Wat doen we bij onzekerheid van leveringen? We gaan dan ̶ extreem gesteld ̶ hamsteren. Als iedere schakel in de keten dit doet, ontstaat het vermaledijde opslingereffect. Met als gevolg dat de mismatch tussen vraag en aanbod alleen maar groter wordt. Daar komt nog eens bij dat de capaciteitstekorten niet zomaar een-twee-drie zijn opgelost. Capaciteit reageert nu eenmaal langzaam op de economische situatie, omdat het veel kapitaal en veel tijd kost om capaciteit op te bouwen. In de economie staat dit fenomeen bekend als de varkenscyclus. Tel het opslingereffect en de varkenscyclus bij elkaar op en je hebt een cocktail van supply-chain-ellende.

Marktfalen

Maar daarmee zijn we er nog niet. Hier komt nog een derde factor van marktfalen bij, namelijk dat de ketenpartijen die de pijn voelen andere zijn dan degene die de problemen zouden moeten oplossen. Een organisatie als Maersk rapporteert op dit moment ongeëvenaarde recordwinsten. Logisch ook, want waar een capaciteitstekort is, gaat het prijsmechanisme een rol spelen. Mooi voor Maersk, maar níet voor de supply chain. Er is sprake van een zero-sum-game: waar de een wint, verliest de ander. De winkels staan met de rug tegen de muur en als ze zaken willen blijven doen, zullen ze moeten dokken. Chauffeurs die per containervracht worden betaald en door de capaciteitsproblemen urenlang in de rij staan, zien hun inkomen verdampen, terwijl havens zelf geen problemen hebben. Verwijten vliegen over en weer, maar ondertussen blijft het supply-chain-probleem gewoon bestaan.

Afstemmen

De grote vraag is nu natuurlijk: hoe lossen we het supply-chain-probleem op en hoe voorkomen we dat het weer gebeurt? Het antwoord is even simpel als bekend, namelijk door de supply chain als zodanig te managen. In plaats van dat iedere schakel zijn eigen ding doet, stemmen alle supply-chain-entiteiten hun activiteiten op elkaar af. Ze delen alle informatie transparant en zoeken vanuit de win-wingedachte naar strategische oplossingen. Bottlenecks in het proces worden als zodanig onderkend, op korte termijn gebruikt voor de planning en op lange termijn opgelost. En op dagelijkse basis stemmen ze met elkaar af wat er moet gebeuren: sense & respond.

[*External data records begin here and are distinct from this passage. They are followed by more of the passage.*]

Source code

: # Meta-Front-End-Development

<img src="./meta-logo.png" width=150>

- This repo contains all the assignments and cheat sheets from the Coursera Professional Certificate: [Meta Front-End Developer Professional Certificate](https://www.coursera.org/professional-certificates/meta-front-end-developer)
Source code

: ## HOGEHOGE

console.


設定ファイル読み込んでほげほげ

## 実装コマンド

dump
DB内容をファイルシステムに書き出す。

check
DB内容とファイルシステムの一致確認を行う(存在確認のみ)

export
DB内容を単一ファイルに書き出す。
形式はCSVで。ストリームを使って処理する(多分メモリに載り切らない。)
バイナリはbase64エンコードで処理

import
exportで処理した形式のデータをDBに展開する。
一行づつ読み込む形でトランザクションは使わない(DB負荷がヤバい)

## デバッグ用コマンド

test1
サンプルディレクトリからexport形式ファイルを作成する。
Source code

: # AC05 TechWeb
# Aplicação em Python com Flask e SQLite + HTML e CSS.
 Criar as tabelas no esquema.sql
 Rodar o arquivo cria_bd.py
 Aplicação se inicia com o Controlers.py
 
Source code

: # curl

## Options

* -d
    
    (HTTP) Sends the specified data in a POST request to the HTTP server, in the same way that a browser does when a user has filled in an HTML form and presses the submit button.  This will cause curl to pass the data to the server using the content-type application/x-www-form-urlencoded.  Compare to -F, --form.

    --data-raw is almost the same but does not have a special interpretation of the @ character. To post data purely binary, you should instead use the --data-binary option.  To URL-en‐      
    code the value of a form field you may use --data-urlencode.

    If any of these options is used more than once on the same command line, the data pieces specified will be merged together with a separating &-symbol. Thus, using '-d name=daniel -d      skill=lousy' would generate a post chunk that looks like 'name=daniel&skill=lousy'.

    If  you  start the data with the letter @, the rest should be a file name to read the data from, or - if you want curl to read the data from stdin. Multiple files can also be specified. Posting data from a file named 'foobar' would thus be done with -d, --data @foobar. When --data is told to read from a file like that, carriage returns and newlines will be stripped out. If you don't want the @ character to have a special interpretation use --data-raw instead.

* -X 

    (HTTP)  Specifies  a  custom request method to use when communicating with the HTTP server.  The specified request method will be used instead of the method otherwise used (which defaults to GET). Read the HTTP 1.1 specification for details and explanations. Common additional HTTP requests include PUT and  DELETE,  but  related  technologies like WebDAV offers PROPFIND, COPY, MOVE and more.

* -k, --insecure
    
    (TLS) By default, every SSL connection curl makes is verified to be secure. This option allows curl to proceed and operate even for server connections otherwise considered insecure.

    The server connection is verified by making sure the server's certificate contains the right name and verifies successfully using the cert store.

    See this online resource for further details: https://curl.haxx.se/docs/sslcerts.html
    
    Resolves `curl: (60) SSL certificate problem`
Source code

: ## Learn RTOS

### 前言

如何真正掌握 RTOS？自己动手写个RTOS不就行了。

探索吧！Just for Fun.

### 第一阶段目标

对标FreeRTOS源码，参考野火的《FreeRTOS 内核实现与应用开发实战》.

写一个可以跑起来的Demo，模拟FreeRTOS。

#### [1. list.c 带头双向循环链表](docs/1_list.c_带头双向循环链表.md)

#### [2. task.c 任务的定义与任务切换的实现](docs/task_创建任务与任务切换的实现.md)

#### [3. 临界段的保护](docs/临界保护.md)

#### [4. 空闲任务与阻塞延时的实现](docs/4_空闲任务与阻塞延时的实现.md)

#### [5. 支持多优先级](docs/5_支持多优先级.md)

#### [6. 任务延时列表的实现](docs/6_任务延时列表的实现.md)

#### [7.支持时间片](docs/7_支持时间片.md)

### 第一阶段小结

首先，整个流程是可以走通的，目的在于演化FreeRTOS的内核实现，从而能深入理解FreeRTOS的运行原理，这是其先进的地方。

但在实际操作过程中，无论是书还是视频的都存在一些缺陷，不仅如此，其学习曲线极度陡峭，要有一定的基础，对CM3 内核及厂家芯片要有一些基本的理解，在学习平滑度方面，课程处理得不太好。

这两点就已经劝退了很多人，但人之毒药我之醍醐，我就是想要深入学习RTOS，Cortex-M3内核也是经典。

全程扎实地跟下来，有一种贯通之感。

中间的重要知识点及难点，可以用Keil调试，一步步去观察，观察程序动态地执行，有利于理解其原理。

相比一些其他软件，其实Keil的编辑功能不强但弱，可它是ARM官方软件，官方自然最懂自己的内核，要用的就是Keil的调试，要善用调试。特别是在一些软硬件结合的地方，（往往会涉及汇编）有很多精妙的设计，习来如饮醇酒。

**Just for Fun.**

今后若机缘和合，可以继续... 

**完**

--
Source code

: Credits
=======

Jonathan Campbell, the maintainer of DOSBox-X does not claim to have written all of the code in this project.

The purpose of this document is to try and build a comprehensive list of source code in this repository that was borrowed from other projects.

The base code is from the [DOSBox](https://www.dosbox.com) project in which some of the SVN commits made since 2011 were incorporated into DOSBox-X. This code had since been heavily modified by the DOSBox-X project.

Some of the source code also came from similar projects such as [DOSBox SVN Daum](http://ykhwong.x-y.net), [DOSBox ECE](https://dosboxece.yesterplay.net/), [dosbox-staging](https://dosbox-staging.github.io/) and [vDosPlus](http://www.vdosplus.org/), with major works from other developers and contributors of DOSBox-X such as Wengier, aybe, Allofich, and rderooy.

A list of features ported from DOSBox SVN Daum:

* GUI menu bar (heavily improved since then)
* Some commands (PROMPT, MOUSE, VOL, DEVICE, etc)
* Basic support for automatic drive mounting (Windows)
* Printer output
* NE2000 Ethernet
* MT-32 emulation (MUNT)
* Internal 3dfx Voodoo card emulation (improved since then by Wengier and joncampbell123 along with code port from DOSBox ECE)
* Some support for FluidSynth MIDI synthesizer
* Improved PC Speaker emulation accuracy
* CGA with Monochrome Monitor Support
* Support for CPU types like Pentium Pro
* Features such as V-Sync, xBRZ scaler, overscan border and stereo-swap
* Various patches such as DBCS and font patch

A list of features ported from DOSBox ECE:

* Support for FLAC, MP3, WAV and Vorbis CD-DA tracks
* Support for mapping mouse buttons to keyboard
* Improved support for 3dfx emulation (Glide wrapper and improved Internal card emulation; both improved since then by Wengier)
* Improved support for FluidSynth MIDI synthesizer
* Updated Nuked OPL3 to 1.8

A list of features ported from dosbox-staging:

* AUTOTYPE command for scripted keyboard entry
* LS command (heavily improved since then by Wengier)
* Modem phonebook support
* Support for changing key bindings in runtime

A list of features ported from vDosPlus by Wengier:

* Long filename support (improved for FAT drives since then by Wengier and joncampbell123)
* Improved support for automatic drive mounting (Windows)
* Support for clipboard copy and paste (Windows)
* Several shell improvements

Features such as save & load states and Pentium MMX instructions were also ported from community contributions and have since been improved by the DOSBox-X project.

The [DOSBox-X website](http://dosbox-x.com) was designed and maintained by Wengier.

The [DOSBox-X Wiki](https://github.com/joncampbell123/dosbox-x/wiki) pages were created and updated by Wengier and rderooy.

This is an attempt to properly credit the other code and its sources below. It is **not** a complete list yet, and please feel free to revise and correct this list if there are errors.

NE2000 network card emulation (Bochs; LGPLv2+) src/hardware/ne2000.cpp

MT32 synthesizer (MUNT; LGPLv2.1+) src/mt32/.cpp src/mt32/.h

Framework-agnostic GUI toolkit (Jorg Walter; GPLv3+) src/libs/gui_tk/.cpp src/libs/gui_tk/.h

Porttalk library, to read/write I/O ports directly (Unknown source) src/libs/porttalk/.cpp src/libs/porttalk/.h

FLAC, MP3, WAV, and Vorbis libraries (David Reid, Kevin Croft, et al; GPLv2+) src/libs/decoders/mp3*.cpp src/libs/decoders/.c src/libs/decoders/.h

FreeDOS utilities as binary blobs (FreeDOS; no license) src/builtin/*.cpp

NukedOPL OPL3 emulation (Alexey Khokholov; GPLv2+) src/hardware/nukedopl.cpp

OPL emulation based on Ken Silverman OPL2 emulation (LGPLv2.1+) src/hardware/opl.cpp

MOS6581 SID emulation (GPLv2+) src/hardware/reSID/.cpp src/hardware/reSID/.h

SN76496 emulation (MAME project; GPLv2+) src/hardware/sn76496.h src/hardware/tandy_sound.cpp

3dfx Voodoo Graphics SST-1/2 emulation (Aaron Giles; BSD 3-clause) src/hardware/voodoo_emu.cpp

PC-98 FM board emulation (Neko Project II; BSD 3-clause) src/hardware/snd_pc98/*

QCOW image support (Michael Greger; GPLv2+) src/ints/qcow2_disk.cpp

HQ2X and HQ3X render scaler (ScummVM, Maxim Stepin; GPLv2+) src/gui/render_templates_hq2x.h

" Elke supply-chain-opgeleide weet dus de manieren om het opslingereffect te voorkomen"

Theorie

Is het echt zo simpel? Ja en nee. Ja, want alles wat er sinds de jaren 80 van de vorige eeuw aan theorievorming over supply-chain-management is ontstaan, zegt precies dat. Elke supply-chain-opgeleide kent de theory of contraints van Goldratt, de basisprincipes van Lean, heeft het bierdistributiespel gespeeld en weet dus de manieren om het opslingereffect te voorkomen. Ook kent hij de verwoestende effecten van variabiliteit en weet dat je klantwaarde strategisch moet benaderen en begrijpt dat je niet alleen naar capaciteit moet kijken, maar vooral ook naar de materiaalstroom en dat je alleen door coördinatie tussen alle schakels de keten goed kunt laten functioneren.

Praktijk

En nee, in de praktijk is het helemaal niet simpel. Steeds weer blijkt dat organisaties meer intern zijn gefocust dan op samenwerking met hun supply chain. Dat ze zich liever richten op kortetermijnwinst dan op langetermijnklantwaarde. Dat ze liever werken op basis van macht dan in termen van wederkerigheid. En dat ze meer vertrouwen op economische principes dan op het creëren van een waardengemeenschap. De theoretische principes van supply- chain-management zijn op zich niet ingewikkeld. Maar ze zijn gestoeld op heel andere principes dan hoe organisaties en ketens op dit moment functioneren. Als we de problemen te lijf willen gaan, zullen we dus echt uit een heel ander vaatje moeten tappen. Oftewel, er is een heuse gedragsverandering nodig.

Polderland

Gaan wij in Nederland en Europa dezelfde problemen zien als die zich nu in Amerika afspelen? Dat is moeilijk te zeggen. In Europa zijn we gelukkig iets meer Rijnlands dan onze Angelsakische tegenhanger. In Nederland-polderland is het recht van de sterkste iets minder dominant. We zijn iets meer gewend aan het delen van informatie, we begrijpen iets beter dat de economie niet alles regelt en dat een sterke gemeenschapszin even belangrijk is. En vele verantwoordelijke managers zijn goed opgeleid, ook op het gebied van supply-chain-management. Dat is mooi. Maar ondertussen zien we de echte gedragsverandering naar ketensamenwerking ook hier moeizaam tot stand komen. Maar zoals het cliché wil, de crisis is ook een kans. Hopelijk gaat het huidige supply-chain-infarct ons een zetje geven naar een veel gezondere manier van werken.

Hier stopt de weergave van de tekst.